The speed of open source deployment by enterprises everywhere puts software security into question.

It’s important to say this up front. Mark Curphey loves open source software.

“I’m a big fan, and always have been,” the founder and CEO of the security startup SourceClear says.

After all, what’s not to like about people pulling together in the same direction for the common good of building useful software? And software that you can get for free? If you have a good idea, you can build it, release it to the world, and typically other people will over time help you make it better.

That in broad brush strokes summarizes the utopian vision open source proponents have advocated for years. And in a large way they’ve succeeded. Open source software can be found anywhere there are computers in large enterprises: it powers much of the financial industry, much of the life sciences industry; it can be found in Tesla’s electric cars, and it’s training autonomous vehicles; it can even used inside the top secret environs of U.S. intelligence agencies like the CIA.

In fact open source software is so widely used that you’d be hard pressed to find an IT decision-maker in a large organization anywhere that hasn’t deployed a fair amount of it throughout their operation.

The CIO of a large investment bank once explained to me like this: when considering software options his order of preference was as follows: “download, build or buy,” with open source taking precedence. Building an in-house solution came second, and buying something off-the-shelf last. He’s not alone. The cost advantages of open source alone can be huge and there are numerous others.

But that doesn’t mean everything about open source is perfect. The problem, as Curphey sees it is that so many open source software libraries and components get used and reused over and over. The end result: vulnerable code winds up all over the place, exposing applications and devices that may have practically no relationship to each other to attack.

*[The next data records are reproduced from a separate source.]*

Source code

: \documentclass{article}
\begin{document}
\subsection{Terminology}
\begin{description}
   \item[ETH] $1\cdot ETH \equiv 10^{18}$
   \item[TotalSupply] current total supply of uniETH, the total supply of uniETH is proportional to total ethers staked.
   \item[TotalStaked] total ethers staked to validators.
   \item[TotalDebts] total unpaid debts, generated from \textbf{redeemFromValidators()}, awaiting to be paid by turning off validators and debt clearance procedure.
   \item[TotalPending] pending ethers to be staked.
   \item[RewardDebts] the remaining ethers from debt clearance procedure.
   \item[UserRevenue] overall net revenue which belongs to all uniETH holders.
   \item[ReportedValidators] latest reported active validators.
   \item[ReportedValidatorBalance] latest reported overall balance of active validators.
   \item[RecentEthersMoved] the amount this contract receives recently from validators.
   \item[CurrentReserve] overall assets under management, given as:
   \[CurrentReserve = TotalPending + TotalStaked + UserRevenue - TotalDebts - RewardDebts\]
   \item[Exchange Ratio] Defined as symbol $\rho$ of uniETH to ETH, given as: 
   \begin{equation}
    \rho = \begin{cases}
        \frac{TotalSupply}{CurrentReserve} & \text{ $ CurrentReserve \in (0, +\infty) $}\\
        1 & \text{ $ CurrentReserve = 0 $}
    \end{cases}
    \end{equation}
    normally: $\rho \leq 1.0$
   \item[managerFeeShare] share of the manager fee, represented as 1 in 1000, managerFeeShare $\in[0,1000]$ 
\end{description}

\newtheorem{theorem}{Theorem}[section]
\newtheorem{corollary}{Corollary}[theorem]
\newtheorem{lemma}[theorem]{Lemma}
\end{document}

And that’s where the problems begin. Curphey likens it to “eating from a dirty fork.” Reusable software leads to vulnerabilities that are re-created over and over.

One recent and particularly egregious example: Apache Struts an open source framework for creating Java web applications. Many companies use it to build parts of their online storefronts. Among the many companies using it was the credit reporting firm Equifax, and you know how that turned out: attackers exploiting a vulnerability in Struts made off with data on some 150 million consumers.

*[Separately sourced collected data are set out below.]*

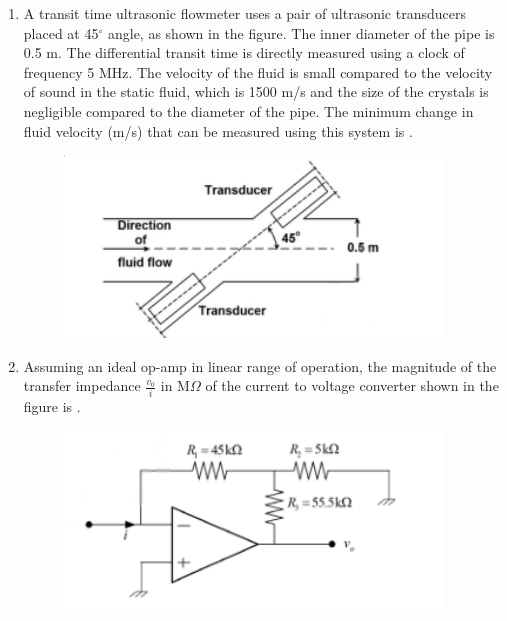 \documentclass[journal,12pt,onecolumn]{IEEEtran}
\theoremstyle{remark}
\begin{document}
\begin{enumerate}
    \vspace{0.5cm}

    \item A transit time ultrasonic flowmeter uses a pair of ultrasonic transducers placed at 45$^\circ$ angle, as shown in the figure. The inner diameter of the pipe is 0.5 m. The differential transit time is directly measured using a clock of frequency 5 MHz. The velocity of the fluid is small compared to the velocity of sound in the static fluid, which is 1500 m/s and the size of the crystals is negligible compared to the diameter of the pipe. The minimum change in fluid velocity (m/s) that can be measured using this system is \underline{\hspace{2cm}}.
    \begin{figure}[H]
        \centering
        \includegraphics[width=0.6\columnwidth]{q36}
        \caption*{}
        \label{fig:placeholder}
    \end{figure}
    
    \item Assuming an ideal op-amp in linear range of operation, the magnitude of the transfer impedance $\frac{v_0}{i}$ in M$\Omega$ of the current to voltage converter shown in the figure is \underline{\hspace{2cm}}.
    \begin{figure}[H]
        \centering
        \includegraphics[width=0.6\columnwidth]{q37}
        \caption*{}
        \label{fig:placeholder}
    \end{figure}
    

\end{enumerate}
\end{document}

The example of the Struts vulnerability prompted me to call another expert on this: Chris Wysopal is the CTO and co-founder of Veracode, a united of CA Technologies which operates a cloud-based service that scans software code for vulnerabilities.

The security industry is only now coming to grips with the scale for potential widespread problems, Wysopal says. Long before the Equifax breach made headlines, Veracode estimated in a report that the Struts vulnerability exposed as many as 35 million sites to remote code execution attacks.

“Open source is so popular and pervasive now that vulnerabilities are emerging as different class of threat,” he says. “When you find a vulnerability in an open source components, you’re likely to find it in all the applications that use that component.”

Another example was KRACK, a vulnerability that emerged two months ago. Open source code used on numerous different models of Wi-Fi routers exposed those products, and the traffic from devices on their networks to eavesdropping.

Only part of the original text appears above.